**Work instructions**
Go through the entries below. Copy out every line that contains "class".

**Extracted data**
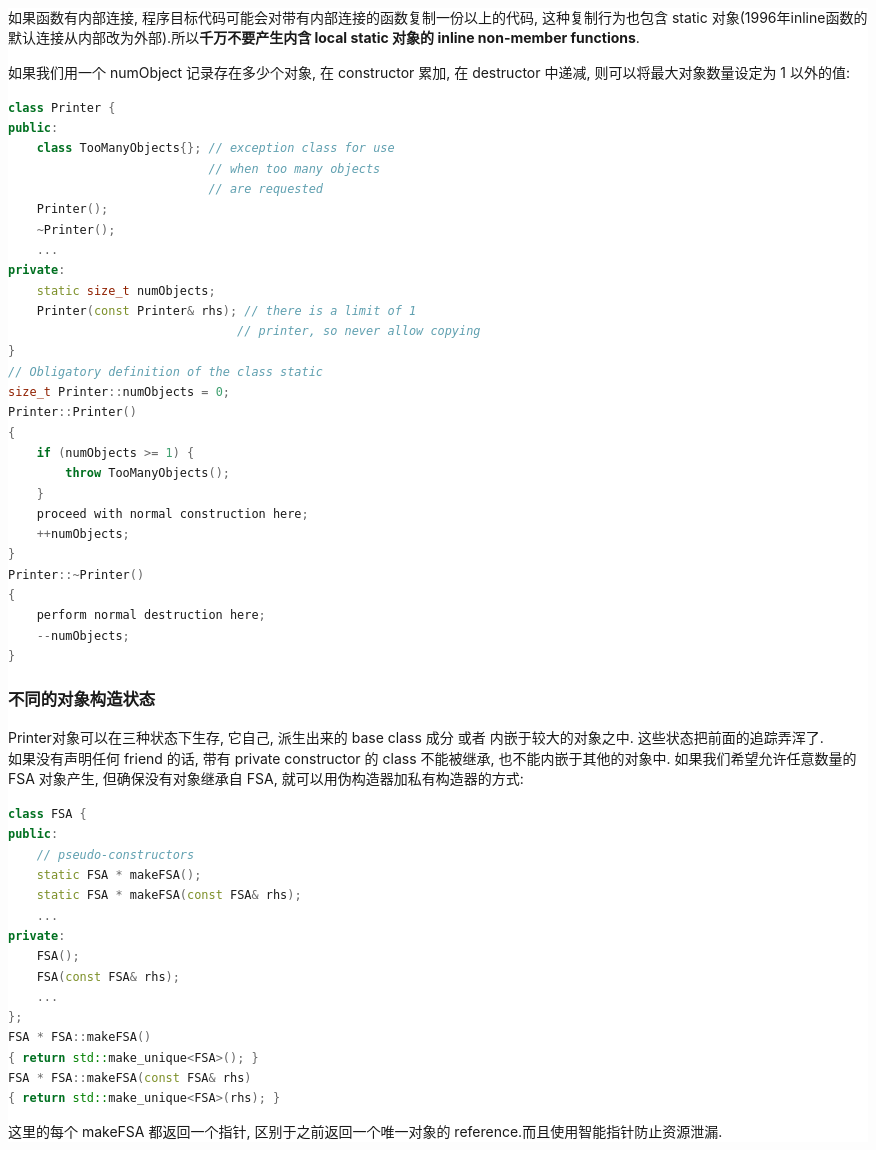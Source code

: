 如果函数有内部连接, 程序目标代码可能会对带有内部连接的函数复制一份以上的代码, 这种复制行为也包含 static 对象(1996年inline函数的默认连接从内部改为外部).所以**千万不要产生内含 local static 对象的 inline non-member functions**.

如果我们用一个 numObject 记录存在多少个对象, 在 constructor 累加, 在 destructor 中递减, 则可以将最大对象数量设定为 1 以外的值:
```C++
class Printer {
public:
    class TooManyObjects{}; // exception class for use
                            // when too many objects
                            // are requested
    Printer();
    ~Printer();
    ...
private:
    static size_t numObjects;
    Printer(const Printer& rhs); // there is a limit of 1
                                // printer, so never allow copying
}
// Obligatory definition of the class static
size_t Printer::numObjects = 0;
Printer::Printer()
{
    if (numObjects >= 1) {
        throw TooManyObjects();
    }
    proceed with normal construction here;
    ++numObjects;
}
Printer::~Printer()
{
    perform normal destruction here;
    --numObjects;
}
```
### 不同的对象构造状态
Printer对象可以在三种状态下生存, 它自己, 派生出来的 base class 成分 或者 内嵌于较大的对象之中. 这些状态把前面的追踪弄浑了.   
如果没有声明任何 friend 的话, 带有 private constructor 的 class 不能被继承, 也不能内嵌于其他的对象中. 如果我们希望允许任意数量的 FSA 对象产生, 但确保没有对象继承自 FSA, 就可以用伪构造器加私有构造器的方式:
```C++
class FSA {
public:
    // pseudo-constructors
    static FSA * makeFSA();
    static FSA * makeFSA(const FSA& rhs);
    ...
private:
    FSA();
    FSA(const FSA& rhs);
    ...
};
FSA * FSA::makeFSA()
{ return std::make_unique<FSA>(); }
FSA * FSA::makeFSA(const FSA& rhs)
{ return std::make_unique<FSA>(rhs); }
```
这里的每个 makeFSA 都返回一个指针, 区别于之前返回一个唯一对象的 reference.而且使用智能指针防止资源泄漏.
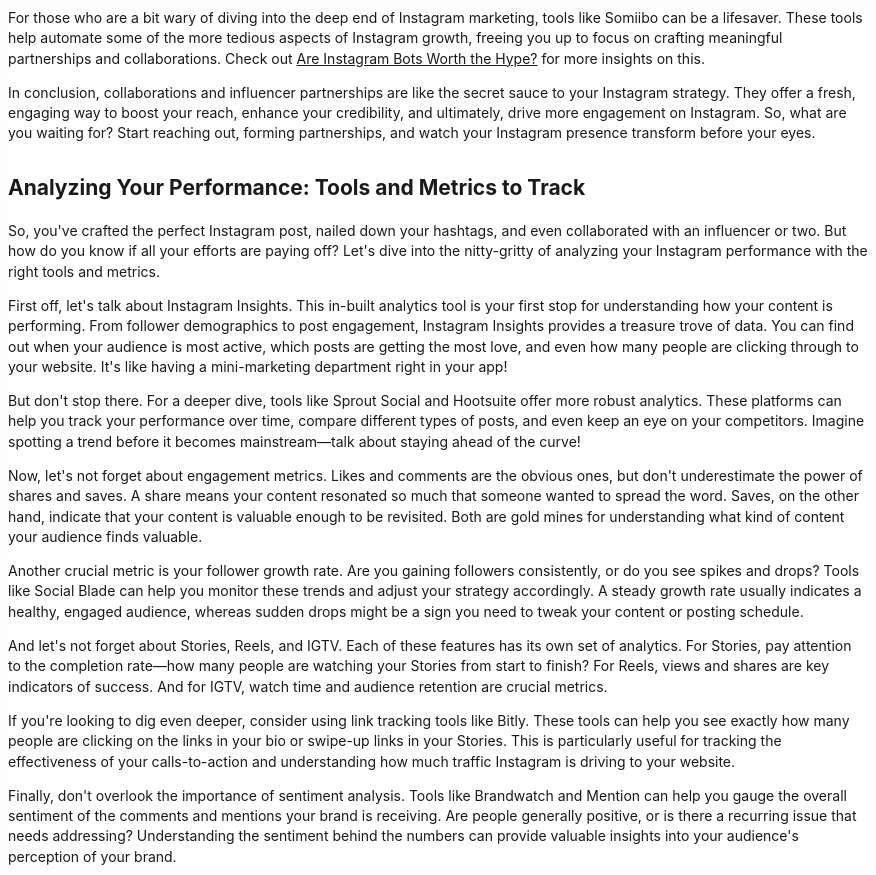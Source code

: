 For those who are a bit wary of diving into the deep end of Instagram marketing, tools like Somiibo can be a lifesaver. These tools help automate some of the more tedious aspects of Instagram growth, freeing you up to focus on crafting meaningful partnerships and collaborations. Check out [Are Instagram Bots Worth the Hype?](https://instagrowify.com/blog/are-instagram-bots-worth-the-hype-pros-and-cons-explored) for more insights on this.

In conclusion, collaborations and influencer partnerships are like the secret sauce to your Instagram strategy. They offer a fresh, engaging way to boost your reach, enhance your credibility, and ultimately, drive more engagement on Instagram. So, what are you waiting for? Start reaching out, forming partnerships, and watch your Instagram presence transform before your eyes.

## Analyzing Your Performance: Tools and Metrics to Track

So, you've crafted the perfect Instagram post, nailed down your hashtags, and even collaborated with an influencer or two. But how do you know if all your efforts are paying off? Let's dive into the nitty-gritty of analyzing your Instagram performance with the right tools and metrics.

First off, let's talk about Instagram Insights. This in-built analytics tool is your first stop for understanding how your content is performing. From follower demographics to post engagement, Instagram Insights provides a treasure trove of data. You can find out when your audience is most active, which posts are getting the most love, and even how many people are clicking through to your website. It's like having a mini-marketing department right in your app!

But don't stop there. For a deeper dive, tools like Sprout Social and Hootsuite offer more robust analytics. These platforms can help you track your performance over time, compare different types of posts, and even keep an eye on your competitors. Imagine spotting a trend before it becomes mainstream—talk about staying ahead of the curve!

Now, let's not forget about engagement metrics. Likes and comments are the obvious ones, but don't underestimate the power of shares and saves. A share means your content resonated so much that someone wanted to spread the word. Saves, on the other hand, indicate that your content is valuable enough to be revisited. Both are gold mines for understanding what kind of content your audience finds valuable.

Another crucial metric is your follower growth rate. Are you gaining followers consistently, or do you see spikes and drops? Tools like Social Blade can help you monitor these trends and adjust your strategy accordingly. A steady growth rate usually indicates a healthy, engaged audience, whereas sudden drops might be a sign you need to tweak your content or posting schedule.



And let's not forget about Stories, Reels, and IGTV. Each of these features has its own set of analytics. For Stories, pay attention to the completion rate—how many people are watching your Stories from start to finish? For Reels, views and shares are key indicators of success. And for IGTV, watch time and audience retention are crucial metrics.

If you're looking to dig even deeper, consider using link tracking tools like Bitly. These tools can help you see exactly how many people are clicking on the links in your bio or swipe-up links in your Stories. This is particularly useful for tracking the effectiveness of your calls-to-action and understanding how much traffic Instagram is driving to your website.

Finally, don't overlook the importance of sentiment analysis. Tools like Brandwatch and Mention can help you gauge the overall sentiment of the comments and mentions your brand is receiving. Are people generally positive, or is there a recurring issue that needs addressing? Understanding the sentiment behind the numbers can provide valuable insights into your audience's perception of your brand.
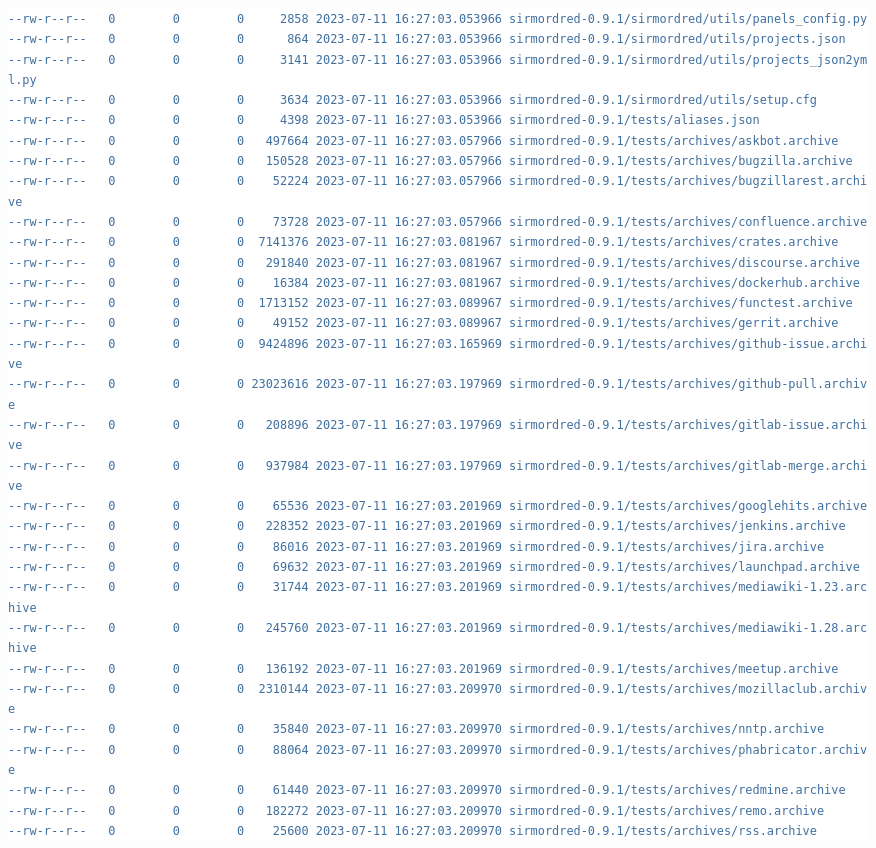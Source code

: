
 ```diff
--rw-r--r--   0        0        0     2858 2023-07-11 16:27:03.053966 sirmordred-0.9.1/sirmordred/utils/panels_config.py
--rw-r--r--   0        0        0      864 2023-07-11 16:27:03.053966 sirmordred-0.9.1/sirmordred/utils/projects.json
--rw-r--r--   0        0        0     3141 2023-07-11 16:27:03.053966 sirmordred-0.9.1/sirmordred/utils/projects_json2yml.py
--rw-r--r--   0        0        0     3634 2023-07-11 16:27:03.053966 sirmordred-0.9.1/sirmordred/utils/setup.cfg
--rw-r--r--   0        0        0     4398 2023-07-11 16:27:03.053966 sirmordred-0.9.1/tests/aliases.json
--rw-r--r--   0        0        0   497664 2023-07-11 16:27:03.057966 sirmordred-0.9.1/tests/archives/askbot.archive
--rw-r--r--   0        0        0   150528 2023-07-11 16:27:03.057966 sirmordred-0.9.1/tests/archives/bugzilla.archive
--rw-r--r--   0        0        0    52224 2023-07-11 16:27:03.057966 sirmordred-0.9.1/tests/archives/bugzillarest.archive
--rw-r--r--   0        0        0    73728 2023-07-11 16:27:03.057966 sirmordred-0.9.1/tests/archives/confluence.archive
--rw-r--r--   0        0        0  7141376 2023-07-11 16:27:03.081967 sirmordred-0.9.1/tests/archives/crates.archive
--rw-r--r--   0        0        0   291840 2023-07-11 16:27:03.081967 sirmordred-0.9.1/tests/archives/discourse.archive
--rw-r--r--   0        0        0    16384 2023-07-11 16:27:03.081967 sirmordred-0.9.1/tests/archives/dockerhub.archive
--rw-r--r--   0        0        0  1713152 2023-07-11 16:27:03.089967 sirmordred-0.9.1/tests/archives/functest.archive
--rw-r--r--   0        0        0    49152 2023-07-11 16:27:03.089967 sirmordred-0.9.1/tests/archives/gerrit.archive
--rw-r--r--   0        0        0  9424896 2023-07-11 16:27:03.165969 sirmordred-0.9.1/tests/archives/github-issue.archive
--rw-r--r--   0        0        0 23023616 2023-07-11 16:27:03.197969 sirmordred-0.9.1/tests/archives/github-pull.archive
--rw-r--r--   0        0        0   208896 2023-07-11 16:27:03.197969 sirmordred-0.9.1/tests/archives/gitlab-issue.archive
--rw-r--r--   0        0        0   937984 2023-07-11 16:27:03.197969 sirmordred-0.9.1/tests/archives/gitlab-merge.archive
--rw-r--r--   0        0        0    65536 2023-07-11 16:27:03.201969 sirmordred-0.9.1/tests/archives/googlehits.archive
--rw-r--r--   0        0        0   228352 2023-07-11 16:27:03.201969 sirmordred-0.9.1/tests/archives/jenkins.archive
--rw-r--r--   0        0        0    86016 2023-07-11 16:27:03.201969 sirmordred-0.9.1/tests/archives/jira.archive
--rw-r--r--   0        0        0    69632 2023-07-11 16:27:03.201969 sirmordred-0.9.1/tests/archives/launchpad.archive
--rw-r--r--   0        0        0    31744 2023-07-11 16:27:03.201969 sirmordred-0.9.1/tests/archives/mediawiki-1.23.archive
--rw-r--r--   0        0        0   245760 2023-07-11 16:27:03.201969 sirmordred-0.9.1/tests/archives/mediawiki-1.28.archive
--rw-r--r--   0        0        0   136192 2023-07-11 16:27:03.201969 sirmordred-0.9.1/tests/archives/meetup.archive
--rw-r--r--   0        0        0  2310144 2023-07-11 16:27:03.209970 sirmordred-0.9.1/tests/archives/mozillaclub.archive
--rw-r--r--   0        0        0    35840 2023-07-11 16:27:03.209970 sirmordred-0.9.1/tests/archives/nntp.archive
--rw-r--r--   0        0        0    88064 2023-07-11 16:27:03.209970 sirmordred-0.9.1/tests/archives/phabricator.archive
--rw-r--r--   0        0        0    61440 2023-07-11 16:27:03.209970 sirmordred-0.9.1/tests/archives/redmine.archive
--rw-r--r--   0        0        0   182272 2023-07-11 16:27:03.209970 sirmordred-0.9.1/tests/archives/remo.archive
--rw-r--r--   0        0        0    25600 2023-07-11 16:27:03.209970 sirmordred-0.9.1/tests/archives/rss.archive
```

**Task output**
class Printer {
    class TooManyObjects{}; // exception class for use
// Obligatory definition of the class static
Printer对象可以在三种状态下生存, 它自己, 派生出来的 base class 成分 或者 内嵌于较大的对象之中. 这些状态把前面的追踪弄浑了.   
如果没有声明任何 friend 的话, 带有 private constructor 的 class 不能被继承, 也不能内嵌于其他的对象中. 如果我们希望允许任意数量的 FSA 对象产生, 但确保没有对象继承自 FSA, 就可以用伪构造器加私有构造器的方式:
class FSA {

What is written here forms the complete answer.